◆ About this task
Please reproduce all the records exactly while leaving out their pictures.
• • • • • • •
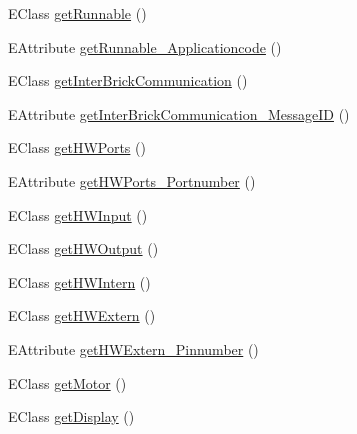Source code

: \begin{DoxyCompactItemize}
E\-Class \hyperlink{interfaceshootingmachineemfmodel_1_1_shootingmachineemfmodel_package_a65dad4ef70cda2d24fe685c2da5a894c}{get\-Runnable} ()
\item 
E\-Attribute \hyperlink{interfaceshootingmachineemfmodel_1_1_shootingmachineemfmodel_package_a497701a2cbe3b3a45fcb9c9db7c60617}{get\-Runnable\-\_\-\-Applicationcode} ()
\item 
E\-Class \hyperlink{interfaceshootingmachineemfmodel_1_1_shootingmachineemfmodel_package_a07ac73133496e66edfbf6580ef5e8072}{get\-Inter\-Brick\-Communication} ()
\item 
E\-Attribute \hyperlink{interfaceshootingmachineemfmodel_1_1_shootingmachineemfmodel_package_a91c0d467979c6de78aae8b3b31741fc6}{get\-Inter\-Brick\-Communication\-\_\-\-Message\-I\-D} ()
\item 
E\-Class \hyperlink{interfaceshootingmachineemfmodel_1_1_shootingmachineemfmodel_package_a61f991dc891f5f2bb2bed180315251ca}{get\-H\-W\-Ports} ()
\item 
E\-Attribute \hyperlink{interfaceshootingmachineemfmodel_1_1_shootingmachineemfmodel_package_aed948671ec22a9979acaf83742119868}{get\-H\-W\-Ports\-\_\-\-Portnumber} ()
\item 
E\-Class \hyperlink{interfaceshootingmachineemfmodel_1_1_shootingmachineemfmodel_package_a300f22d97187e71008e38fcdc44814bc}{get\-H\-W\-Input} ()
\item 
E\-Class \hyperlink{interfaceshootingmachineemfmodel_1_1_shootingmachineemfmodel_package_a2af0244950d949bae77dfe7e98015249}{get\-H\-W\-Output} ()
\item 
E\-Class \hyperlink{interfaceshootingmachineemfmodel_1_1_shootingmachineemfmodel_package_a44d43825d205aa22ca7b8ac2cfaef00d}{get\-H\-W\-Intern} ()
\item 
E\-Class \hyperlink{interfaceshootingmachineemfmodel_1_1_shootingmachineemfmodel_package_ac8be9580bc0261e1ab46e4d596cba73a}{get\-H\-W\-Extern} ()
\item 
E\-Attribute \hyperlink{interfaceshootingmachineemfmodel_1_1_shootingmachineemfmodel_package_a68016873106c1b2c0291270a0e3a540f}{get\-H\-W\-Extern\-\_\-\-Pinnumber} ()
\item 
E\-Class \hyperlink{interfaceshootingmachineemfmodel_1_1_shootingmachineemfmodel_package_a1d805c5360001d5b59912ffffce76733}{get\-Motor} ()
\item 
E\-Class \hyperlink{interfaceshootingmachineemfmodel_1_1_shootingmachineemfmodel_package_aa6b8937df7496f782eef12f9112a0544}{get\-Display} ()
\item 

\end{DoxyCompactItemize}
• • • • • • •
◆ Completed task
Source code

: \begin{DoxyCompactItemize}
E\-Class \hyperlink{interfaceshootingmachineemfmodel_1_1_shootingmachineemfmodel_package_a65dad4ef70cda2d24fe685c2da5a894c}{get\-Runnable} ()
\item 
E\-Attribute \hyperlink{interfaceshootingmachineemfmodel_1_1_shootingmachineemfmodel_package_a497701a2cbe3b3a45fcb9c9db7c60617}{get\-Runnable\-\_\-\-Applicationcode} ()
\item 
E\-Class \hyperlink{interfaceshootingmachineemfmodel_1_1_shootingmachineemfmodel_package_a07ac73133496e66edfbf6580ef5e8072}{get\-Inter\-Brick\-Communication} ()
\item 
E\-Attribute \hyperlink{interfaceshootingmachineemfmodel_1_1_shootingmachineemfmodel_package_a91c0d467979c6de78aae8b3b31741fc6}{get\-Inter\-Brick\-Communication\-\_\-\-Message\-I\-D} ()
\item 
E\-Class \hyperlink{interfaceshootingmachineemfmodel_1_1_shootingmachineemfmodel_package_a61f991dc891f5f2bb2bed180315251ca}{get\-H\-W\-Ports} ()
\item 
E\-Attribute \hyperlink{interfaceshootingmachineemfmodel_1_1_shootingmachineemfmodel_package_aed948671ec22a9979acaf83742119868}{get\-H\-W\-Ports\-\_\-\-Portnumber} ()
\item 
E\-Class \hyperlink{interfaceshootingmachineemfmodel_1_1_shootingmachineemfmodel_package_a300f22d97187e71008e38fcdc44814bc}{get\-H\-W\-Input} ()
\item 
E\-Class \hyperlink{interfaceshootingmachineemfmodel_1_1_shootingmachineemfmodel_package_a2af0244950d949bae77dfe7e98015249}{get\-H\-W\-Output} ()
\item 
E\-Class \hyperlink{interfaceshootingmachineemfmodel_1_1_shootingmachineemfmodel_package_a44d43825d205aa22ca7b8ac2cfaef00d}{get\-H\-W\-Intern} ()
\item 
E\-Class \hyperlink{interfaceshootingmachineemfmodel_1_1_shootingmachineemfmodel_package_ac8be9580bc0261e1ab46e4d596cba73a}{get\-H\-W\-Extern} ()
\item 
E\-Attribute \hyperlink{interfaceshootingmachineemfmodel_1_1_shootingmachineemfmodel_package_a68016873106c1b2c0291270a0e3a540f}{get\-H\-W\-Extern\-\_\-\-Pinnumber} ()
\item 
E\-Class \hyperlink{interfaceshootingmachineemfmodel_1_1_shootingmachineemfmodel_package_a1d805c5360001d5b59912ffffce76733}{get\-Motor} ()
\item 
E\-Class \hyperlink{interfaceshootingmachineemfmodel_1_1_shootingmachineemfmodel_package_aa6b8937df7496f782eef12f9112a0544}{get\-Display} ()
\item 

\end{DoxyCompactItemize}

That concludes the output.